Without the large numbers of sea urchins to graze the algae down, the reef substrate has become progressively overgrown by fleshy seaweeds instead of the short turfs and crustose coralline algae that characterize healthy, heavily grazed coral reefs. The thick cover of seaweeds has prevented tiny coral larvae from recolonizing the reef substrate. Diadema has begun to recover in some locations in the Caribbean and these locations are beginning to show signs of reduced algal cover. It is hoped that coral recovery will soon follow. But so far Diadema shows little evidence of returning to the coral reefs of the Florida Keys, which have lost 50 percent or more of their coral cover over the last 10 years.

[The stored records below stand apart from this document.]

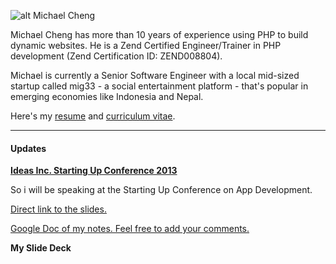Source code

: ![alt Michael Cheng](http://www.gravatar.com/avatar/cad06c496d78923202f2c30444fab2ea.png?s=700)

Michael Cheng has more than 10 years of experience using PHP to build dynamic websites. He is a Zend Certified Engineer/Trainer in PHP development (Zend Certification ID: ZEND008804).

Michael is currently a Senior Software Engineer with a local mid-sized startup called mig33 - a social entertainment platform - that's popular in emerging economies like Indonesia and Nepal.

Here's my [resume](https://github.com/miccheng/coderkungfu-site/wiki/Resume) and [curriculum vitae](https://github.com/miccheng/coderkungfu-site/wiki/Curriculum-Vitae).

---

#### Updates

**[Ideas Inc. Starting Up Conference 2013](http://ideasinc.sg/startingup)**

So i will be speaking at the Starting Up Conference on App Development.

[Direct link to the slides.](http://j.mp/appdev101)[Google Doc of my notes. Feel free to add your comments.](http://j.mp/appdev101doc)

**My Slide Deck**

<script async class="speakerdeck-embed" data-id="593f3ae0f41b0130a2871a4cf8d5a7cc" data-ratio="1.2994923857868" src="//speakerdeck.com/assets/embed.js"></script>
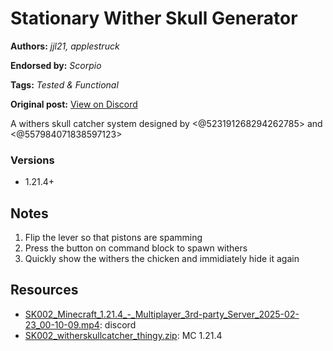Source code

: # Stationary Wither Skull Generator
**Authors:** *jjl21, applestruck*

**Endorsed by:** *Scorpio*

**Tags:** *Tested & Functional*

**Original post:** [View on Discord](https://discord.com/channels/913065809096638494/1392003325381312584)

A withers skull catcher system designed by <@523191268294262785> and <@557984071838597123>
### Versions
- 1.21.4+

## Notes
1. Flip the lever so that pistons are spamming
2. Press the button on command block to spawn withers
3. Quickly show the withers the chicken and immidiately hide it again

## Resources
- [SK002_Minecraft_1.21.4_-_Multiplayer_3rd-party_Server_2025-02-23_00-10-09.mp4](attachments/SK002_Minecraft_1.21.4_-_Multiplayer_3rd-party_Server_2025-02-23_00-10-09.mp4): discord
- [SK002_witherskullcatcher_thingy.zip](attachments/SK002_witherskullcatcher_thingy.zip): MC 1.21.4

Scientists from the University of Miami, the University of North Carolina at Wilmington, and the National Oceanic and Atmospheric Administration (NOAA) Southeast Fisheries Science Center are working to reverse this dire situation. For corals to recolonize the reef, first the substrate must be appropriate for them to grow on, and this means helping Diadema make a comeback.
Tom Capo, director of the Experimental Fish Hatchery at the University of Miami's Rosenstiel School of Marine and Atmospheric Science, has worked out the life cycle of the sea urchin and is now working on mass-culturing them for restoration. The first batch of laboratory-raised juvenile sea urchins will be released to an experimental site on Little Grecian Reef offshore of Key Largo, FL later this week. Margaret Miller, from NOAA's Southeast Fisheries Science Center, will lead a group of students and technicians from the University of North Carolina at Wilmington (UNCW) and University of Miami to monitor the behavior and health of the newly released sea urchins.
A major concern is that fish and invertebrate predators will try to eat the spiny youngsters, and the scientists need to learn the best way to re-introduce them to ensure their survival. The project, funded by National Sea Grant, and supported by the National Center for Caribbean Coral Reef Research at UM, and the National Undersea Research Center at UNCW, and NOAA Fisheries is led by Alina Szmant from UNC Wilmington.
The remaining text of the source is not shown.